Me too. This is my first time EVER pulling for Miami.


----------



## KyDawg (Sep 1, 2014)

Dont care who wins, but I hope the U scores 50 on them.


----------



## tjchurch (Sep 1, 2014)

rhbama3 said:


> They may have to.



I think you're right.


----------



## Throwback (Sep 1, 2014)

tjchurch said:


> Me too. This is my first time EVER pulling for Miami.



Same here. Glad my FSU wife is sleeping or she would hit me

I THINK the first auburn game I ever went to was the 1978 Miami game where they beat auburn. I've hated them ever since 




T


----------



## Throwback (Sep 1, 2014)

Oh no she interviewed him they'll be sexting next week during practice




T


----------



## tjchurch (Sep 1, 2014)

Throwback said:


> Oh no she interviewed him they'll be sexting next week during practice
> 
> 
> 
> ...



Too funny..


----------



## tjchurch (Sep 1, 2014)

On a side note. I wish Lou Holtz would retire.


----------



## Throwback (Sep 1, 2014)

tjchurch said:


> On a side note. I wish Lou Holtz would retire.



Me too. I hope the wolverines make him cry next weekend


T


----------



## KyDawg (Sep 1, 2014)

tjchurch said:


> On a side note. I wish Lou Holtz would retire.
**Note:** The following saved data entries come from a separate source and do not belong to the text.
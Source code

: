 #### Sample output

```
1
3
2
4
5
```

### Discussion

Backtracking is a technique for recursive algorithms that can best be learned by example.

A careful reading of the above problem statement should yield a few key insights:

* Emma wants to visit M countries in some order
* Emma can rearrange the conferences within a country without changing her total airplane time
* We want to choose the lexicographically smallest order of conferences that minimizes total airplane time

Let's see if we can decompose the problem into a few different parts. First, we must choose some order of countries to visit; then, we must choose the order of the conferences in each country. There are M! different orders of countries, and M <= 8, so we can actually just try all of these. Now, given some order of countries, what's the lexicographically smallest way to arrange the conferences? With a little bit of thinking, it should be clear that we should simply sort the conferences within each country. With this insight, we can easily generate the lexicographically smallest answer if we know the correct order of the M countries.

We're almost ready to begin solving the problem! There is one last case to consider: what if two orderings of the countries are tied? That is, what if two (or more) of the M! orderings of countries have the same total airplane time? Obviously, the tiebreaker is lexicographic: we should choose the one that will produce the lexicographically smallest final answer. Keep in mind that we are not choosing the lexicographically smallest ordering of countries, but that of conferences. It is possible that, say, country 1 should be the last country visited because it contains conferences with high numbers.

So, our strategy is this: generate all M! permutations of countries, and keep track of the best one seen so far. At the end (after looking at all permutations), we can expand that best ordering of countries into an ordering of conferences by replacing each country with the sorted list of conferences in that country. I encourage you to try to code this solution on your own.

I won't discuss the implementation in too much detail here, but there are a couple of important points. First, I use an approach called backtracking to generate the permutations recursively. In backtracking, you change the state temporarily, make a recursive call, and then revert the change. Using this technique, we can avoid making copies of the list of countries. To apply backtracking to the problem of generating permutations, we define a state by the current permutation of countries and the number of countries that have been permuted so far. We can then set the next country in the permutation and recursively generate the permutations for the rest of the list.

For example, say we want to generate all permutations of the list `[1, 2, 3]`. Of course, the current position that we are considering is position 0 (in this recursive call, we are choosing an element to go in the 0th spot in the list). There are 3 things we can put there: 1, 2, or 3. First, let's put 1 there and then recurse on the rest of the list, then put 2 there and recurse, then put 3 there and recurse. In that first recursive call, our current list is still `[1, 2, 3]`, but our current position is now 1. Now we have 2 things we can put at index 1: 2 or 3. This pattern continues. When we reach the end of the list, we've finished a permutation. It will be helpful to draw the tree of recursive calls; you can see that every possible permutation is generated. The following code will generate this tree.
He needs to. He thought UGA and Clemson were playing at Jordan-Hare Saturday.


----------



## tjchurch (Sep 1, 2014)

Throwback said:


> Me too. I hope the wolverines make him cry next weekend
> 
> 
> T



He's definitely a homer.


----------



## tjchurch (Sep 1, 2014)

KyDawg said:


> He needs to. He thought UGA and Clemson were playing at Jordan-Hare Saturday.



I think he going senile.


----------



## ClemsonRangers (Sep 1, 2014)

i have been trying to remember where i have seen that new miami green color before, fella on tigernet said it looks like those metallic green flies usually near manure piles


----------



## KyDawg (Sep 1, 2014)

ClemsonRangers said:


> i have been trying to remember where i have seen that new miami green color before, fella on tigernet said it looks like those metallic green flies usually near manure piles



Good un Ranger


----------



## MCBUCK (Sep 1, 2014)

Anybody heard JHCs name mentioned?


----------



## rhbama3 (Sep 1, 2014)

Miami's OC doesn't trust the QB to pass and Louisville has 8-9 men on the line stopping the run. It's gotta hurt TJ to see all your receivers and tight ends open but can't hit them.
Quite the pickle.


----------



## Throwback (Sep 1, 2014)

I could swear I just saw one of the Miami defensive players punching a Louisville player when they were tackling him


T


----------



## KyDawg (Sep 1, 2014)

rhbama3 said:


> Miami's OC doesn't trust the QB to pass and Louisville has 8-9 men on the line stopping the run. It's gotta hurt TJ to see all your receivers and tight ends open but can't hit them.
> Quite the pickle.



They are afraid to throw against a CTG defense.


----------



## brownceluse (Sep 1, 2014)

MCBUCK said:


> Anybody heard JHCs name mentioned?



Nope


----------



## MCBUCK (Sep 1, 2014)

Hmmm.. Wiggins either. That's interesting.


----------



## rhbama3 (Sep 1, 2014)

KyDawg said:


> They are afraid to throw against a CTG defense.


----------



## Throwback (Sep 1, 2014)

The Miami qb sucks


T


----------



## rhbama3 (Sep 1, 2014)

Throwback said:


> The Miami qb sucks
> 
> 
> T



Yep. That play has been open all quarter and he underthrow's it.


----------



## LanierSpots (Sep 1, 2014)

MCBUCK said:


> Anybody heard JHCs name mentioned?




You realize he has to sit out a year don't you? 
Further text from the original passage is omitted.